Aroma menenangkan yang mengepul dari sisa-sisa asap yang membumbung dari dalam
cangkir di hadapanku mengudara. Aku tersenyum, membiarkan bias wanginya bergumul
dengan udara pagi yang mulai menghangat meski tak seramah biasanya.

Kuaduk perlahan isi cangkir milik Soraya sebelum akhirnya kuseruput dalam-dalam
cairan di atas sendok tehnya.

Ck, kurang manis.

Aku menoleh, kuangkat tinggi-tinggi toples bening berisi gula milikku. Isinya telah habis
rupanya. Ah, aku lupa mengisinya. Aku menoleh ke kanan, seingatku aku masih punya
persediaan gula dalam buffet di dekat kulkas.

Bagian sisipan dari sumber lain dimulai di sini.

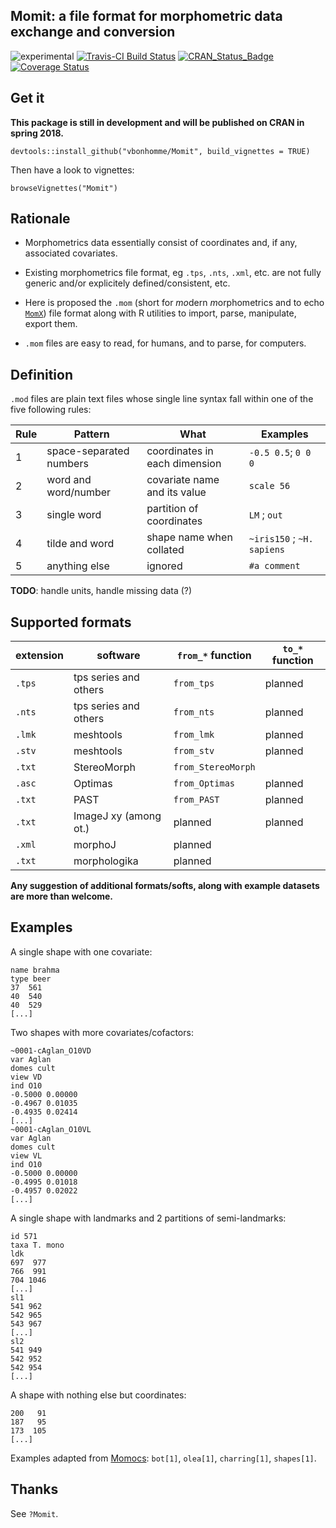 Momit: a file format for morphometric data exchange and conversion
--------
![experimental](https://img.shields.io/badge/lifecycle-experimental-orange.svg) 
[![Travis-CI Build Status](https://travis-ci.org/MomX/Momit.svg?branch=master)](https://travis-ci.org/MomX/Momit)
[![CRAN\_Status\_Badge](http://www.r-pkg.org/badges/version/Momit)](http://cran.r-project.org/package=Momit)
[![Coverage Status](https://img.shields.io/codecov/c/github/vbonhomme/Momit/master.svg)](https://codecov.io/github/MomX/Momit?branch=master)
<!--
[![CRAN\_Status\_Badge](http://www.r-pkg.org/badges/version/coo)](http://cran.r-project.org/package=coo)
![CRAN downloads last month](http://cranlogs.r-pkg.org/badges/coo) ![CRAN downloads grand total](http://cranlogs.r-pkg.org/badges/grand-total/coo)
-->
## Get it
__This package is still in development and will be published on CRAN in spring 2018.__

```
devtools::install_github("vbonhomme/Momit", build_vignettes = TRUE)
```

Then have a look to vignettes:
```
browseVignettes("Momit")
```

## Rationale
 * Morphometrics data essentially consist of coordinates and, if any, associated covariates.

* Existing morphometrics file format, eg `.tps`, `.nts`, `.xml`, etc. are not fully generic and/or explicitely defined/consistent, etc.

* Here is proposed the `.mom` (short for *mo*dern *m*orphometrics and to echo [`MomX`](https://github.com/MomX)) file format along with R utilities to import, parse, manipulate, export them.

* `.mom` files are easy to read, for humans, and to parse, for computers.

## Definition
`.mod` files are plain text files whose single line syntax fall within one of the five following rules:

Rule | Pattern                 | What                          | Examples
-----|-------------------------|-------------------------------|--------------
 1   | space-separated numbers | coordinates in each dimension | `-0.5 0.5`; `0 0 0`
 2   | word and word/number    | covariate name and its value  | `scale 56`
 3   | single word             | partition of coordinates      | `LM` ; `out`
 4   | tilde and word          | shape name when collated      |  `~iris150`  ; `~H. sapiens`
 5   | anything else           | ignored                       | `#a comment`
 
**TODO**: handle units, handle missing data (?)

## Supported formats

extension | software              | `from_*` function  | `to_*` function 
--------- | --------------------- | ------------------ | -----------------
`.tps`    | tps series and others | `from_tps`         | planned
`.nts`    | tps series and others | `from_nts`         | planned
`.lmk`    | meshtools             | `from_lmk`         | planned
`.stv`    | meshtools             | `from_stv`         | planned
`.txt`    | StereoMorph           | `from_StereoMorph` | 
`.asc`    | Optimas               | `from_Optimas`     | planned
`.txt`    | PAST                  | `from_PAST`        | planned
`.txt`    | ImageJ xy (among ot.) | planned            | planned
`.xml`    | morphoJ               | planned            |
`.txt`    | morphologika          | planned            |

__Any suggestion of additional formats/softs, along with example datasets are more than welcome.__
 
## Examples

A single shape with one covariate:

```
name brahma
type beer
37  561
40  540
40  529
[...]
```
Two shapes with more covariates/cofactors:

```
~0001-cAglan_O10VD
var Aglan
domes cult
view VD
ind O10
-0.5000 0.00000
-0.4967 0.01035
-0.4935 0.02414
[...]
~0001-cAglan_O10VL 
var Aglan
domes cult
view VL
ind O10
-0.5000 0.00000
-0.4995 0.01018
-0.4957 0.02022
[...]
```

A single shape with landmarks and 2 partitions of semi-landmarks:

```
id 571
taxa T. mono
ldk
697  977
766  991
704 1046
[...]
sl1
541 962
542 965
543 967
[...]
sl2
541 949
542 952
542 954
[...]
```

A shape with nothing else but coordinates:

```
200   91
187   95
173  105
[...]
```
Examples adapted from [Momocs](https://github.com/vbonhomme/Momocs/): `bot[1]`, `olea[1]`, `charring[1]`, `shapes[1]`.

## Thanks
See `?Momit`.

Kuletakkan sendok teh di tanganku tepat di samping cangkir. Aku berbalik, membuka
daun pintu buffet lalu berjinjit sesaat untuk menyingkirkan bungkusan-bungkusan
creamer dan mocca sachet dan menepikannya untuk meraih gula plastik yang masih
utuh. Aku tersenyum lega dan berbalik.

Deg!

hal. 7 dari 21
SEMBILAN by D RATIH

Mataku melebar sesaat. Seingatku—aku bersumpah aku belum terlalu tua untuk pikun—
sendok kecil itu kuletakkan tepat di samping cangkir. Cangkir itu masih bergeming, tapi
kemana sendoknya? Alisku berkerut, kuangkat cangkir itu untuk mencari sendok. Nihil.
Aku tak menemukannya.

Kupijat pelipisku pelan lalu kuedarkan pandangan mataku ke sekeliling.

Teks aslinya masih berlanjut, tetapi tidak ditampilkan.